What needs to be done: Every line of the material is to be returned verbatim. Pictures stay out.

Recorded information:
◇ ◇ ◇ ◇ ◇ ◇ ◇

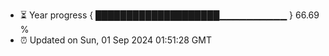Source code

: - ⏳ Year progress { ████████████████████▁▁▁▁▁▁▁▁▁▁ } 66.69 %
- ⏰ Updated on Sun, 01 Sep 2024 01:51:28 GMT

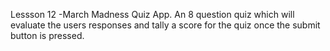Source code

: Lessson 12 -March Madness Quiz App. An 8 question quiz which will evaluate the users responses and tally a score for the quiz once the submit button is pressed.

◇ ◇ ◇ ◇ ◇ ◇ ◇

Solution to the exercise:
Source code

: - ⏳ Year progress { ████████████████████▁▁▁▁▁▁▁▁▁▁ } 66.69 %
- ⏰ Updated on Sun, 01 Sep 2024 01:51:28 GMT

Source code

: Lessson 12 -March Madness Quiz App. An 8 question quiz which will evaluate the users responses and tally a score for the quiz once the submit button is pressed.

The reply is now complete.